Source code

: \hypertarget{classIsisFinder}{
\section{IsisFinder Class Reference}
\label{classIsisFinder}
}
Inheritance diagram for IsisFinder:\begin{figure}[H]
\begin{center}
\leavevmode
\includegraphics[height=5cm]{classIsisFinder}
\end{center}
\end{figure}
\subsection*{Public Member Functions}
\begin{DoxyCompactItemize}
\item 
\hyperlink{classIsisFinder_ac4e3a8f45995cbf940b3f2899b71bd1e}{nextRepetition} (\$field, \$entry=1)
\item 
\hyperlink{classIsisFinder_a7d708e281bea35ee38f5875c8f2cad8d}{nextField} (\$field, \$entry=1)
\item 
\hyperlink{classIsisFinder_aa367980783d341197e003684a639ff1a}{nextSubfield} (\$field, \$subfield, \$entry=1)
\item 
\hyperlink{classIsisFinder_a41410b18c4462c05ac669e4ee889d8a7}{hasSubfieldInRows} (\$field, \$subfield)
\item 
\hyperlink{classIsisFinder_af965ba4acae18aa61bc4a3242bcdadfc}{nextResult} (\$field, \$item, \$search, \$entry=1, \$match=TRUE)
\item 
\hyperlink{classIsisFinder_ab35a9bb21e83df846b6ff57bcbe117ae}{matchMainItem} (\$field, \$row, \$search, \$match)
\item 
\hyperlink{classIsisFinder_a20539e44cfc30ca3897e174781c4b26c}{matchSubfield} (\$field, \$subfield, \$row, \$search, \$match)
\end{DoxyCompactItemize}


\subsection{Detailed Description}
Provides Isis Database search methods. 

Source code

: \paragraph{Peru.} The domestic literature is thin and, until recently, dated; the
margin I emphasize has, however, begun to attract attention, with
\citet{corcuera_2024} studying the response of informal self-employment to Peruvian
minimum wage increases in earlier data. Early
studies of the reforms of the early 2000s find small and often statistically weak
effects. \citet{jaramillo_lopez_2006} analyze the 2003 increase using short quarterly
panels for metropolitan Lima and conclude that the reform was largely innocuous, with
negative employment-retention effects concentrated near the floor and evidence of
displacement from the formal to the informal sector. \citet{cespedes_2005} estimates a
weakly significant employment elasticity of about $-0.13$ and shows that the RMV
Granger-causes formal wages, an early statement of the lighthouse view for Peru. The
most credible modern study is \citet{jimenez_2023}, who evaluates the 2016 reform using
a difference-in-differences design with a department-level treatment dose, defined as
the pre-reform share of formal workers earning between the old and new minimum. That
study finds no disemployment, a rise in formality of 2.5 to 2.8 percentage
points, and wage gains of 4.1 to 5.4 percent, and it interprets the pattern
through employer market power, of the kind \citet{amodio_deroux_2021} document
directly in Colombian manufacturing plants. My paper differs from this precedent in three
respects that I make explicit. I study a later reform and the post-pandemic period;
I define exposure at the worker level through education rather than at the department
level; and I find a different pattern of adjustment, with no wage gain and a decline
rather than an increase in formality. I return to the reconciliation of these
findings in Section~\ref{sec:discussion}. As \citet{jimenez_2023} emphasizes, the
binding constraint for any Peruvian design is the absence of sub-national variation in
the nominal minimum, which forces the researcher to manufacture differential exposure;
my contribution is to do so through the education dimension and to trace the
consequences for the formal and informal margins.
☆ ☆ ☆
* [Assigned task] The whole listing, restated word for word, is the expected answer.

* [Expected output]
Source code

: \hypertarget{classIsisFinder}{
\section{IsisFinder Class Reference}
\label{classIsisFinder}
}
Inheritance diagram for IsisFinder:\begin{figure}[H]
\begin{center}
\leavevmode
\includegraphics[height=5cm]{classIsisFinder}
\end{center}
\end{figure}
\subsection*{Public Member Functions}
\begin{DoxyCompactItemize}
\item 
\hyperlink{classIsisFinder_ac4e3a8f45995cbf940b3f2899b71bd1e}{nextRepetition} (\$field, \$entry=1)
\item 
\hyperlink{classIsisFinder_a7d708e281bea35ee38f5875c8f2cad8d}{nextField} (\$field, \$entry=1)
\item 
\hyperlink{classIsisFinder_aa367980783d341197e003684a639ff1a}{nextSubfield} (\$field, \$subfield, \$entry=1)
\item 
\hyperlink{classIsisFinder_a41410b18c4462c05ac669e4ee889d8a7}{hasSubfieldInRows} (\$field, \$subfield)
\item 
\hyperlink{classIsisFinder_af965ba4acae18aa61bc4a3242bcdadfc}{nextResult} (\$field, \$item, \$search, \$entry=1, \$match=TRUE)
\item 
\hyperlink{classIsisFinder_ab35a9bb21e83df846b6ff57bcbe117ae}{matchMainItem} (\$field, \$row, \$search, \$match)
\item 
\hyperlink{classIsisFinder_a20539e44cfc30ca3897e174781c4b26c}{matchSubfield} (\$field, \$subfield, \$row, \$search, \$match)
\end{DoxyCompactItemize}


\subsection{Detailed Description}
Provides Isis Database search methods. 

Source code

: \paragraph{Peru.} The domestic literature is thin and, until recently, dated; the
margin I emphasize has, however, begun to attract attention, with
\citet{corcuera_2024} studying the response of informal self-employment to Peruvian
minimum wage increases in earlier data. Early
studies of the reforms of the early 2000s find small and often statistically weak
effects. \citet{jaramillo_lopez_2006} analyze the 2003 increase using short quarterly
panels for metropolitan Lima and conclude that the reform was largely innocuous, with
negative employment-retention effects concentrated near the floor and evidence of
displacement from the formal to the informal sector. \citet{cespedes_2005} estimates a
weakly significant employment elasticity of about $-0.13$ and shows that the RMV
Granger-causes formal wages, an early statement of the lighthouse view for Peru. The
most credible modern study is \citet{jimenez_2023}, who evaluates the 2016 reform using
a difference-in-differences design with a department-level treatment dose, defined as
the pre-reform share of formal workers earning between the old and new minimum. That
study finds no disemployment, a rise in formality of 2.5 to 2.8 percentage
points, and wage gains of 4.1 to 5.4 percent, and it interprets the pattern
through employer market power, of the kind \citet{amodio_deroux_2021} document
directly in Colombian manufacturing plants. My paper differs from this precedent in three
respects that I make explicit. I study a later reform and the post-pandemic period;
I define exposure at the worker level through education rather than at the department
level; and I find a different pattern of adjustment, with no wage gain and a decline
rather than an increase in formality. I return to the reconciliation of these
findings in Section~\ref{sec:discussion}. As \citet{jimenez_2023} emphasizes, the
binding constraint for any Peruvian design is the absence of sub-national variation in
the nominal minimum, which forces the researcher to manufacture differential exposure;
my contribution is to do so through the education dimension and to trace the
consequences for the formal and informal margins.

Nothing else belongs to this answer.